Vieles kann man Jean-Claude Juncker vorwerfen, aber gewiss keine mangelnde Eloquenz. Seine schwungvolle Rede war geprägt von echter Freundschaft und Hochachtung für einen Homme d‘État, der die Gunst der historischen Stunde erkannt und vor allem ergriffen habe – „als deutscher und europäischer Patriot“. Juncker erinnerte daran, wie wichtig Kohl gute Beziehungen auch zu den Ländern Mittel- und Osteuropas gewesen seien, nicht zu vergessen Israel. „Versprich mir, dass du im Himmel keinen neuen CDU-Ortsverein gründest“, sagte der Kommissionspräsident mit Blick auf Kohls Sarg. Denn der Kanzler habe auf Erden schon genug geleistet.

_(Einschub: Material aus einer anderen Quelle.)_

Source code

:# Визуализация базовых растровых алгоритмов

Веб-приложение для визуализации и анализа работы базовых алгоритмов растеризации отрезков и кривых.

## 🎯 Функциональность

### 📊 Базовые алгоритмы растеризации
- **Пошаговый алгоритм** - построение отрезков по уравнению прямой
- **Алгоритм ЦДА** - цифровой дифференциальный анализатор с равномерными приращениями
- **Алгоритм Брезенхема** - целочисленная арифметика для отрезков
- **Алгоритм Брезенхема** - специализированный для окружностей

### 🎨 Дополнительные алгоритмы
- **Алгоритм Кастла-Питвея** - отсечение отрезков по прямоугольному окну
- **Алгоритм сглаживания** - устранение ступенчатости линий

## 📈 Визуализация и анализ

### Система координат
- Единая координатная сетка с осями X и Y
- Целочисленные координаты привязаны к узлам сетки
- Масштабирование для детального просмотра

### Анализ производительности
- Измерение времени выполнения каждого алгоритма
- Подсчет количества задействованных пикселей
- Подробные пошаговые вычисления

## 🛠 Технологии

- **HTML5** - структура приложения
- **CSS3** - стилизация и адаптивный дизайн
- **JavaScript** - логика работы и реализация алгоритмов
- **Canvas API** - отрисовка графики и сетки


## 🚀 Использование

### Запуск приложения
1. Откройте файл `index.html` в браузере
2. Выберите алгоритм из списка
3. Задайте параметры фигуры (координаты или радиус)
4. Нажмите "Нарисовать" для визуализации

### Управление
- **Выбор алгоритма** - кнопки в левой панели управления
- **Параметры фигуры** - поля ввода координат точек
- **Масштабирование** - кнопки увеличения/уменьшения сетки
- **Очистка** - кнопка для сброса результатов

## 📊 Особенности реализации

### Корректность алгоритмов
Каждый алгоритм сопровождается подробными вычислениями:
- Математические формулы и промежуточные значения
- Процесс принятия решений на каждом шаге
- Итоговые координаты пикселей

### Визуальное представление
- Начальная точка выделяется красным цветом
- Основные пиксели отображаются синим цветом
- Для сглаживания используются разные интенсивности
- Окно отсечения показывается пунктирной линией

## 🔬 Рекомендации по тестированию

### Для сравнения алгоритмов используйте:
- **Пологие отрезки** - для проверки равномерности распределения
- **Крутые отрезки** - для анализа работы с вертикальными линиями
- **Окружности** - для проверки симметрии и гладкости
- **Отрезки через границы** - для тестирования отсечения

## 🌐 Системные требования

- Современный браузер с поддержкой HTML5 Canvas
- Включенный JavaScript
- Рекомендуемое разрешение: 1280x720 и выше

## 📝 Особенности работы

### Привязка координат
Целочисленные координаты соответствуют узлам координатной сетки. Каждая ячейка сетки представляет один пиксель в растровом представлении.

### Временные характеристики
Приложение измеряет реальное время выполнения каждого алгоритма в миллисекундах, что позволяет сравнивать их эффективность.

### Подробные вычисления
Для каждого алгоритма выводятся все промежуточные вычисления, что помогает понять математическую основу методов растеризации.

Signale der Annäherung von Medwedew

Ratspräsident Donald Tusk erinnerte sich als Pole mit Genugtuung daran, wie Helmut Kohl stets die Verdienste der Danziger Werftarbeiter für den späteren Umbruch in Europa und damit auch für die deutsche Wiedervereinigung gewürdigt habe. Gerade vor diesem historischen Hintergrund ist es besonders bitter, dass einem Vertreter Ungarns – eines Landes also, welches ebenfalls erheblichen Anteil am Mauerfall hatte – die Rede verweigert wurde. Zumal ja auch der russische Ministerpräsident Dimitri Medwedew zu Wort kam, der die „ideologischen Mauerreste“ in der Welt beklagte und daran erinnerte, dass Helmut Kohl Russland als Partner und als einen Teil Europas verstanden habe. Es waren unmissverständliche Signale der Annäherung, die Medwedew in Straßburg von sich gab, als er über den Kanzler bekannte: „In Russland gedenken wir einem Politiker mit Weitblick.“

Bill Clinton, der übrigens als einziger auch namentlich den beiden Söhnen Kohls kondolierte, würdigte seinen langjährigen politischen Weggefährten dafür, dieser habe eine Welt schaffen wollen, „in der niemand einen anderen dominiert“. Auch diese Anmerkung dürfte nicht ganz ohne aktuelle politische Bezüge gewesen sein. Das gilt wohl ebenso für die Worte des ehemaligen spanischen Ministerpräsidenten Felipe González, der davon sprach, wie sehr die soziale Dimension des europäischen Einigungsprozesses ein Anliegen des verstorbenen deutschen Kanzlers gewesen sei. „Helmut, du verlässt uns zu einem Zeitpunkt, an dem wir dich gebraucht hätten“, verabschiedete González seinen Freund.

Merkel zum Schluss 

Zum Schluss dann Angela Merkel. Dass sie Helmut Kohl als eines Mannes mit „unerschütterlichen Überzeugungen“ gedachte, hatte nicht zuletzt nach dieser parlamentarischen Woche eine besondere Note. „Was er sagte, dazu stand er“: Auch dieser Satz ließ eher an alte politische Tugenden denken als an die aktuelle Berliner Tagespolitik. Aber historische Leistungen, und das wurde bei dieser Trauerfeier besonders klar, werden oft erst in der Rückschau deutlich. Zumindest insofern besteht also kein Grund zum Verzweifeln. „Jede Generation in Europa“, so die deutsche Bundeskanzlerin, „muss Antworten darauf finden, wie Europa zukunftsfest wird.“ Man möchte ihr wünschen, dass sie wie ihr einstiger Mentor Helmut Kohl in der Lage ist, die historische Gunst der Stunde zu erkennen. Und zu nutzen.